Imagine being able to measure your blood sugar levels, know if you’ve had too much to drink, and track your muscle fatigue during a workout, all in one small device worn on your skin. Engineers at the University of California San Diego have developed a prototype of such a wearable that can continuously monitor several health stats — glucose, alcohol, and lactate levels — simultaneously in real-time.
The device is about the size of a stack of six quarters. It is applied to the skin through a Velcro-like patch of microscopic needles, or microneedles, that are each about one-fifth the width of a human hair. Wearing the device is not painful — the microneedles barely penetrate the surface of the skin to sense biomolecules in interstitial fluid, which is the fluid surrounding the cells beneath the skin. The device can be worn on the upper arm and sends data wirelessly to a custom smartphone app.
Researchers at the UC San Diego Center for Wearable Sensors describe their device in a paper published May 9 in Nature Biomedical Engineering.
“This is like a complete lab on the skin,” said center director Joseph Wang, a professor of nanoengineering at UC San Diego and co-corresponding author of the paper. “It is capable of continuously measuring multiple biomarkers at the same time, allowing users to monitor their health and wellness as they perform their daily activities.”
Most commercial health monitors, such as continuous glucose monitors for patients with diabetes, only measure one signal.

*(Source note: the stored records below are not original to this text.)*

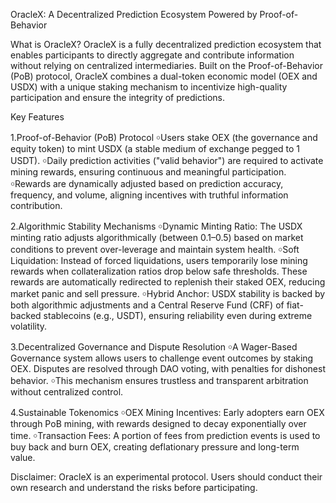 OracleX: A Decentralized Prediction Ecosystem Powered by Proof-of-Behavior

What is OracleX?
OracleX is a fully decentralized prediction ecosystem that enables participants to directly aggregate and contribute information without relying on centralized intermediaries. Built on the Proof-of-Behavior (PoB) protocol, OracleX combines a dual-token economic model (OEX and USDX) with a unique staking mechanism to incentivize high-quality participation and ensure the integrity of predictions.

Key Features

1.Proof-of-Behavior (PoB) Protocol
￮Users stake OEX (the governance and equity token) to mint USDX (a stable medium of exchange pegged to 1 USDT).
￮Daily prediction activities ("valid behavior") are required to activate mining rewards, ensuring continuous and meaningful participation.
￮Rewards are dynamically adjusted based on prediction accuracy, frequency, and volume, aligning incentives with truthful information contribution.

2.Algorithmic Stability Mechanisms
￮Dynamic Minting Ratio: The USDX minting ratio adjusts algorithmically (between 0.1–0.5) based on market conditions to prevent over-leverage and maintain system health.
￮Soft Liquidation: Instead of forced liquidations, users temporarily lose mining rewards when collateralization ratios drop below safe thresholds. These rewards are automatically redirected to replenish their staked OEX, reducing market panic and sell pressure.
￮Hybrid Anchor: USDX stability is backed by both algorithmic adjustments and a Central Reserve Fund (CRF) of fiat-backed stablecoins (e.g., USDT), ensuring reliability even during extreme volatility.

3.Decentralized Governance and Dispute Resolution
￮A Wager-Based Governance system allows users to challenge event outcomes by staking OEX. Disputes are resolved through DAO voting, with penalties for dishonest behavior.
￮This mechanism ensures trustless and transparent arbitration without centralized control.

4.Sustainable Tokenomics
￮OEX Mining Incentives: Early adopters earn OEX through PoB mining, with rewards designed to decay exponentially over time.
￮Transaction Fees: A portion of fees from prediction events is used to buy back and burn OEX, creating deflationary pressure and long-term value.

Disclaimer: OracleX is an experimental protocol. Users should conduct their own research and understand the risks before participating.
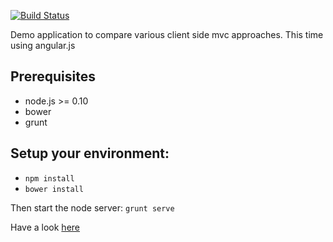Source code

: [![Build Status](https://travis-ci.org/holgergp/concertAngular.svg)](https://travis-ci.org/holgergp/concertAngular)

Demo application to compare various client side mvc approaches. This time using angular.js

Prerequisites
--------------
- node.js >= 0.10
- bower
- grunt

Setup your environment:
-----------------------
-  <code>npm install </code>
-  <code>bower install</code>

Then start the node server:
<code>grunt serve</code>

Have a look [here](http://concertangular.herokuapp.com/)
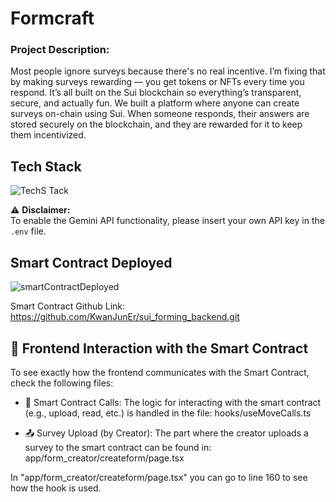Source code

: # Formcraft

### Project Description:
Most people ignore surveys because there's no real incentive. I’m fixing that by making surveys rewarding — you get tokens or NFTs every time you respond. It’s all built on the Sui blockchain so everything’s transparent, secure, and actually fun.
We built a platform where anyone can create surveys on-chain using Sui. When someone responds, their answers are stored securely on the blockchain, and they are rewarded for it to keep them incentivized.




## Tech Stack
![TechS Tack](https://github.com/user-attachments/assets/f1ed70df-3261-45c9-9e83-fdd76e5bb670)

⚠️ **Disclaimer:**  
To enable the Gemini API functionality, please insert your own API key in the `.env` file.

## Smart Contract Deployed
![smartContractDeployed](https://github.com/user-attachments/assets/6849856f-fb16-4932-88ba-405fe9888737)

Smart Contract Github Link:
https://github.com/KwanJunEr/sui_forming_backend.git

## 🧠 Frontend Interaction with the Smart Contract
To see exactly how the frontend communicates with the Smart Contract, check the following files:

- 📄 Smart Contract Calls:
The logic for interacting with the smart contract (e.g., upload, read, etc.) is handled in the file:
hooks/useMoveCalls.ts

- 📤 Survey Upload (by Creator):
The part where the creator uploads a survey to the smart contract can be found in:
app/form_creator/createform/page.tsx

In "app/form_creator/createform/page.tsx" you can go to line 160 to see how the hook is used.
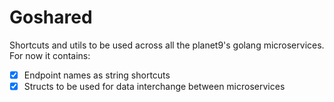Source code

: # Goshared

Shortcuts and utils to be used across all the planet9's golang microservices. For now it contains:

- [X] Endpoint names as string shortcuts
- [X] Structs to be used for data interchange between microservices

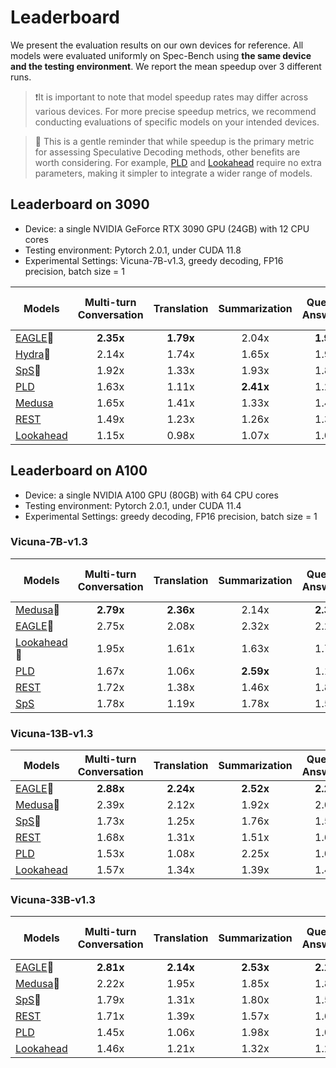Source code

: # Leaderboard

We present the evaluation results on our own devices for reference. All models were evaluated uniformly on Spec-Bench using **the same device and the testing environment**. We report the mean speedup over 3 different runs.

> ❗️It is important to note that model speedup rates may differ across various devices. For more precise speedup metrics, we recommend conducting evaluations of specific models on your intended devices.

> 🤔 This is a gentle reminder that while speedup is the primary metric for assessing Speculative Decoding methods, other benefits are worth considering. For example, [PLD](https://github.com/apoorvumang/prompt-lookup-decoding) and [Lookahead](https://lmsys.org/blog/2023-11-21-lookahead-decoding/) require no extra parameters, making it simpler to integrate a wider range of models.

## Leaderboard on 3090

- Device: a single NVIDIA GeForce RTX 3090 GPU (24GB) with 12 CPU cores
- Testing environment: Pytorch 2.0.1, under CUDA 11.8
- Experimental Settings: Vicuna-7B-v1.3, greedy decoding, FP16 precision, batch size = 1

| Models                                                       | Multi-turn Conversation | Translation | Summarization | Question Answering | Mathematical Reasoning | Retrieval-aug. Generation |  Overall  |
| ------------------------------------------------------------ | :---------------------: | :---------: | :-----------: | :----------------: | :--------------------: | :-----------------------: | :-------: |
| [EAGLE](https://sites.google.com/view/eagle-llm)🏅            |        **2.35x**        |  **1.79x**  |     2.04x     |     **1.96x**      |       **2.44x**        |         **1.80x**         | **2.08x** |
| [Hydra](https://github.com/zankner/hydra)🥈                   |          2.14x          |    1.74x    |     1.65x     |       1.91x        |         2.29x          |           1.60x           |   1.90x   |
| [SpS](https://huggingface.co/blog/assisted-generation)🥉      |          1.92x          |    1.33x    |     1.93x     |       1.81x        |         1.84x          |           1.76x           |   1.77x   |
| [PLD](https://github.com/apoorvumang/prompt-lookup-decoding) |          1.63x          |    1.11x    |   **2.41x**   |       1.27x        |         1.70x          |           1.66x           |   1.62x   |
| [Medusa](https://sites.google.com/view/medusa-llm)           |          1.65x          |    1.41x    |     1.33x     |       1.44x        |         1.69x          |           1.29x           |   1.48x   |
| [REST](https://sites.google.com/view/rest-llm)               |          1.49x          |    1.23x    |     1.26x     |       1.39x        |         1.34x          |           1.71x           |   1.39x   |
| [Lookahead](https://lmsys.org/blog/2023-11-21-lookahead-decoding/) |          1.15x          |    0.98x    |     1.07x     |       1.06x        |         1.32x          |           1.03x           |   1.11x   |

## Leaderboard on A100

- Device: a single NVIDIA A100 GPU (80GB) with 64 CPU cores 
- Testing environment: Pytorch 2.0.1, under CUDA 11.4
- Experimental Settings: greedy decoding, FP16 precision, batch size = 1

### Vicuna-7B-v1.3

| Models                                                       | Multi-turn Conversation | Translation | Summarization | Question Answering | Mathematical Reasoning | Retrieval-aug. Generation |  Overall  |
| ------------------------------------------------------------ | :---------------------: | :---------: | :-----------: | :----------------: | :--------------------: | :-----------------------: | :-------: |
| [Medusa](https://sites.google.com/view/medusa-llm)🏅          |        **2.79x**        |  **2.36x**  |     2.14x     |     **2.36x**      |         2.77x          |           2.05x           | **2.42x** |
| [EAGLE](https://sites.google.com/view/eagle-llm)🥈            |          2.75x          |    2.08x    |     2.32x     |       2.23x        |       **2.79x**        |         **2.15x**         |   2.39x   |
| [Lookahead](https://lmsys.org/blog/2023-11-21-lookahead-decoding/)🥉 |          1.95x          |    1.61x    |     1.63x     |       1.73x        |         2.16x          |           1.50x           |   1.77x   |
| [PLD](https://github.com/apoorvumang/prompt-lookup-decoding) |          1.67x          |    1.06x    |   **2.59x**   |       1.16x        |         1.63x          |           1.83x           |   1.66x   |
| [REST](https://sites.google.com/view/rest-llm)               |          1.72x          |    1.38x    |     1.46x     |       1.80x        |         1.31x          |           1.87x           |   1.59x   |
| [SpS](https://huggingface.co/blog/assisted-generation)       |          1.78x          |    1.19x    |     1.78x     |       1.58x        |         1.54x          |           1.69x           |   1.59x   |

### Vicuna-13B-v1.3

| Models                                                       | Multi-turn Conversation | Translation | Summarization | Question Answering | Mathematical Reasoning |    RAG    |  Overall  |
| ------------------------------------------------------------ | :---------------------: | :---------: | :-----------: | :----------------: | :--------------------: | :-------: | :-------: |
| [EAGLE](https://sites.google.com/view/eagle-llm)🏅            |        **2.88x**        |  **2.24x**  |   **2.52x**   |     **2.24x**      |       **2.90x**        | **2.34x** | **2.53x** |
| [Medusa](https://sites.google.com/view/medusa-llm)🥈          |          2.39x          |    2.12x    |     1.92x     |       2.07x        |         2.49x          |   1.88x   |   2.16x   |
| [SpS](https://huggingface.co/blog/assisted-generation)🥉      |          1.73x          |    1.25x    |     1.76x     |       1.53x        |         1.68x          |   1.73x   |   1.61x   |
| [REST](https://sites.google.com/view/rest-llm)               |          1.68x          |    1.31x    |     1.51x     |       1.67x        |         1.29x          |   1.96x   |   1.56x   |
| [PLD](https://github.com/apoorvumang/prompt-lookup-decoding) |          1.53x          |    1.08x    |     2.25x     |       1.09x        |         1.65x          |   1.72x   |   1.54x   |
| [Lookahead](https://lmsys.org/blog/2023-11-21-lookahead-decoding/) |          1.57x          |    1.34x    |     1.39x     |       1.40x        |         1.82x          |   1.32x   |   1.48x   |

### Vicuna-33B-v1.3

| Models                                                       | Multi-turn Conversation | Translation | Summarization | Question Answering | Mathematical Reasoning | Retrieval-aug. Generation |  Overall  |
| ------------------------------------------------------------ | :---------------------: | :---------: | :-----------: | :----------------: | :--------------------: | :-----------------------: | :-------: |
| [EAGLE](https://sites.google.com/view/eagle-llm)🏅            |        **2.81x**        |  **2.14x**  |   **2.53x**   |     **2.19x**      |       **3.01x**        |         **2.31x**         | **2.50x** |
| [Medusa](https://sites.google.com/view/medusa-llm)🥈          |          2.22x          |    1.95x    |     1.85x     |       1.87x        |         2.32x          |           1.84x           |   2.01    |
| [SpS](https://huggingface.co/blog/assisted-generation)🥉      |          1.79x          |    1.31x    |     1.80x     |       1.57x        |         1.73x          |           1.69x           |   1.65x   |
| [REST](https://sites.google.com/view/rest-llm)               |          1.71x          |    1.39x    |     1.57x     |       1.69x        |         1.34x          |           1.89x           |   1.59x   |
| [PLD](https://github.com/apoorvumang/prompt-lookup-decoding) |          1.45x          |    1.06x    |     1.98x     |       1.07x        |         1.54x          |           1.43x           |   1.41x   |
| [Lookahead](https://lmsys.org/blog/2023-11-21-lookahead-decoding/) |          1.46x          |    1.21x    |     1.32x     |       1.29x        |         1.71x          |           1.28x           |   1.38x   |

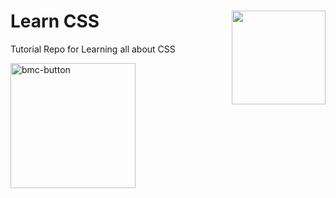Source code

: # Learn CSS <img align="right" src="https://user-images.githubusercontent.com/62628408/127881594-fb40eeed-6ccc-4b3b-ac66-65fb7ee95e53.png" width="150px">


Tutorial Repo for Learning all about CSS 

<a href="https://www.buymeacoffee.com/evavic44">
  <img width="200px" alt="bmc-button" src="https://user-images.githubusercontent.com/62628408/127788747-8850d386-fc61-4fff-b18f-8c5ee597be34.png">
</a>

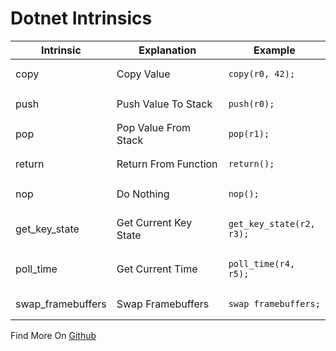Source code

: # Dotnet Intrinsics

| Intrinsic         | Explanation           | Example                                                              |
|-------------------|-----------------------|----------------------------------------------------------------------|
| copy              | Copy Value            | <pre><code class="language-back">copy(r0, 42);</code></pre>             |
| push              | Push Value To Stack   | <pre><code class="language-back">push(r0);</code></pre> |
| pop               | Pop Value From Stack  | <pre><code class="language-back">pop(r1);</code></pre>            |
| return            | Return From Function  | <pre><code class="language-back">return();</code></pre>        |
| nop               | Do Nothing            | <pre><code class="language-back">nop();</code></pre>                 |
| get_key_state     | Get Current Key State | <pre><code class="language-back">get_key_state(r2, r3);</code></pre>          |
| poll_time         | Get Current Time      | <pre><code class="language-back">poll_time(r4, r5);</code></pre>  |
| swap_framebuffers | Swap Framebuffers     | <pre><code class="language-back">swap_framebuffers;</code></pre>              |

Find More On [Github](https://github.com/Backseating-Committee-2k/BackseatSafeSystem2k/blob/main/src/opcodes.rs#L332)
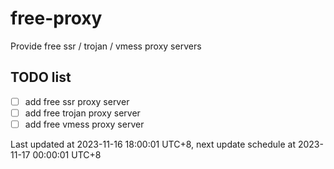 
# free-proxy
Provide free ssr / trojan / vmess proxy servers


## TODO list
- [ ] add free ssr proxy server
- [ ] add free trojan proxy server
- [ ] add free vmess proxy server

Last updated at 2023-11-16 18:00:01 UTC+8, next update schedule at 2023-11-17 00:00:01 UTC+8

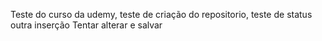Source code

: Teste do curso da udemy, teste de criação do repositorio, teste de status
outra inserção
Tentar
alterar
e salvar
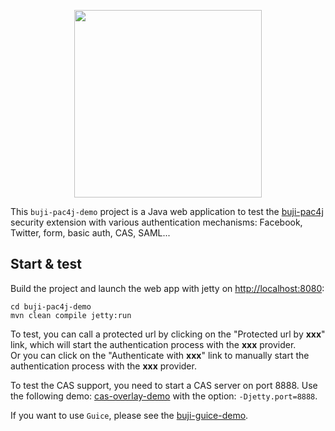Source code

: <p align="center">
  <img src="https://pac4j.github.io/pac4j/img/logo-shiro.png" width="300" />
</p>

This `buji-pac4j-demo` project is a Java web application to test the [buji-pac4j](https://github.com/bujiio/buji-pac4j) security extension with various authentication mechanisms: Facebook, Twitter, form, basic auth, CAS, SAML...

## Start & test

Build the project and launch the web app with jetty on [http://localhost:8080](http://localhost:8080):

    cd buji-pac4j-demo
    mvn clean compile jetty:run

To test, you can call a protected url by clicking on the "Protected url by **xxx**" link, which will start the authentication process with the **xxx** provider.  
Or you can click on the "Authenticate with **xxx**" link to manually start the authentication process with the **xxx** provider.

To test the CAS support, you need to start a CAS server on port 8888. Use the following demo: [cas-overlay-demo](https://github.com/leleuj/cas-overlay-demo) with the option: `-Djetty.port=8888`.

If you want to use `Guice`, please see the [buji-guice-demo](https://github.com/vonZeppelin/buji-guice-demo).
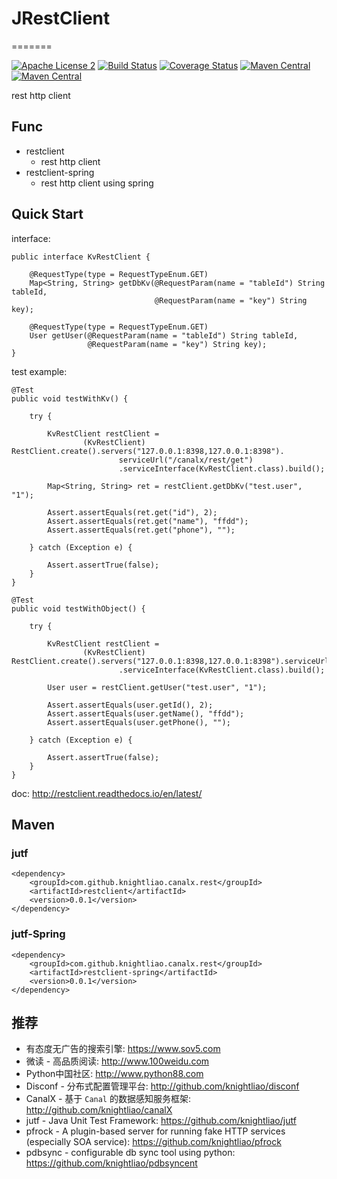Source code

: # JRestClient
=======

[![Apache License 2](https://img.shields.io/badge/license-ASF2-blue.svg)](https://www.apache.org/licenses/LICENSE-2.0.txt)
[![Build Status](https://travis-ci.org/knightliao/JRestClient.svg?branch=master)](https://travis-ci.org/knightliao/JRestClient) 
[![Coverage Status](https://coveralls.io/repos/github/knightliao/JRestClient/badge.svg?branch=master)](https://coveralls.io/github/knightliao/JRestClient?branch=master) 
[![Maven Central](https://maven-badges.herokuapp.com/maven-central/com.github.knightliao.canalx.rest/restclient/badge.svg?style=plastic)](https://maven-badges.herokuapp.com/maven-central/com.github.knightliao.canalx.rest/restclient) 
[![Maven Central](https://maven-badges.herokuapp.com/maven-central/com.github.knightliao.canalx.rest/restclient-spring/badge.svg?style=plastic)](https://maven-badges.herokuapp.com/maven-central/com.github.knightliao.canalx.rest/restclient-spring)

rest http client
 
## Func 

- restclient
    - rest http client 
- restclient-spring
    - rest http client using spring 
    
## Quick Start 

interface: 

    public interface KvRestClient {
    
        @RequestType(type = RequestTypeEnum.GET)
        Map<String, String> getDbKv(@RequestParam(name = "tableId") String tableId,
                                    @RequestParam(name = "key") String key);
    
        @RequestType(type = RequestTypeEnum.GET)
        User getUser(@RequestParam(name = "tableId") String tableId,
                     @RequestParam(name = "key") String key);
    }
    
test example:
    
    @Test
    public void testWithKv() {

        try {

            KvRestClient restClient =
                    (KvRestClient) RestClient.create().servers("127.0.0.1:8398,127.0.0.1:8398").
                            serviceUrl("/canalx/rest/get")
                            .serviceInterface(KvRestClient.class).build();

            Map<String, String> ret = restClient.getDbKv("test.user", "1");

            Assert.assertEquals(ret.get("id"), 2);
            Assert.assertEquals(ret.get("name"), "ffdd");
            Assert.assertEquals(ret.get("phone"), "");

        } catch (Exception e) {

            Assert.assertTrue(false);
        }
    }

    @Test
    public void testWithObject() {

        try {

            KvRestClient restClient =
                    (KvRestClient) RestClient.create().servers("127.0.0.1:8398,127.0.0.1:8398").serviceUrl("/canalx/rest/get")
                            .serviceInterface(KvRestClient.class).build();

            User user = restClient.getUser("test.user", "1");

            Assert.assertEquals(user.getId(), 2);
            Assert.assertEquals(user.getName(), "ffdd");
            Assert.assertEquals(user.getPhone(), "");

        } catch (Exception e) {

            Assert.assertTrue(false);
        }
    }

doc: http://restclient.readthedocs.io/en/latest/

## Maven

### jutf

    <dependency>
        <groupId>com.github.knightliao.canalx.rest</groupId>
        <artifactId>restclient</artifactId>
        <version>0.0.1</version>
    </dependency>
    
### jutf-Spring

    <dependency>
        <groupId>com.github.knightliao.canalx.rest</groupId>
        <artifactId>restclient-spring</artifactId>
        <version>0.0.1</version>
    </dependency>
    
## 推荐
    
- 有态度无广告的搜索引擎: https://www.sov5.com
- 微读 - 高品质阅读: http://www.100weidu.com
- Python中国社区: http://www.python88.com
- Disconf - 分布式配置管理平台: http://github.com/knightliao/disconf
- CanalX - 基于 `Canal` 的数据感知服务框架: http://github.com/knightliao/canalX
- jutf - Java Unit Test Framework: https://github.com/knightliao/jutf
- pfrock - A plugin-based server for running fake HTTP services (especially SOA service): https://github.com/knightliao/pfrock
- pdbsync - configurable db sync tool using python: https://github.com/knightliao/pdbsyncent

The problem with that, the researchers said, is that it leaves out information that could help people with diabetes, for example, manage their disease more effectively. Monitoring alcohol levels is useful because drinking alcohol can lower glucose levels. Knowing both levels can help people with diabetes prevent their blood sugar from dropping too low after having a drink. Combining information about lactate, which can be monitored during exercise as a biomarker for muscle fatigue, is also useful because physical activity influences the body’s ability to regulate glucose.
“With our wearable, people can see the interplay between their glucose spikes or dips with their diet, exercise and drinking of alcoholic beverages. That could add to their quality of life as well,” said Farshad Tehrani, a nanoengineering Ph.D. student in Wang’s lab and one of the co-first authors of the study.
Microneedles merged with electronics
The wearable consists of a microneedle patch connected to a case of electronics. Different enzymes on the tips of the microneedles react with glucose, alcohol and lactate in interstitial fluid. These reactions generate small electric currents, which are analyzed by electronic sensors and communicated wirelessly to an app that the researchers developed. The results are displayed in real time on a smartphone.
An advantage of using microneedles is that they directly sample the interstitial fluid, and research has shown that biochemical levels measured in that fluid correlate well with levels in blood.
“We’re starting at a really good place with this technology in terms of clinical validity and relevance,” said Patrick Mercier, a professor of electrical and computer engineering at UC San Diego and co-corresponding author of the paper. “That lowers the barriers to clinical translation.”
The microneedle patch, which is disposable, can be detached from the electronic case for easy replacement. The electronic case, which is reusable, houses the battery, electronic sensors, wireless transmitter and other electronic components. The device can be recharged on any wireless charging pad used for phones and smartwatches.
Integrating all these components together into one small, wireless wearable was one of the team’s biggest challenges. It also required some clever design and engineering to combine the reusable electronics, which must stay dry, with the microneedle patch, which gets exposed to biological fluid.
“The beauty of this is that it is a fully integrated system that someone can wear without being tethered to benchtop equipment,” said Mercier, who is also the co-director of the UC San Diego Center for Wearable Sensors.
The wearable was tested on five volunteers, who wore the device on their upper arm, while exercising, eating a meal, and drinking a glass of wine. The device was used to continuously monitor the volunteers’ glucose levels simultaneously with either their alcohol or lactate levels. The glucose, alcohol and lactate measurements taken by the device closely matched the measurements taken respectively by a commercial blood glucose monitor, Breathalyzer, and blood lactate measurements performed in the lab.
Farshad Tehrani and fellow co-first author Hazhir Teymourian, who is a former postdoctoral researcher in Wang’s lab, co-founded a startup company called AquilX to further develop the technology for commercialization. Next steps include testing and improving upon how long the microneedle patch can last before being replaced. The company is also excited about the possibility of adding more sensors to the device to monitor medication levels in patients and other health signals.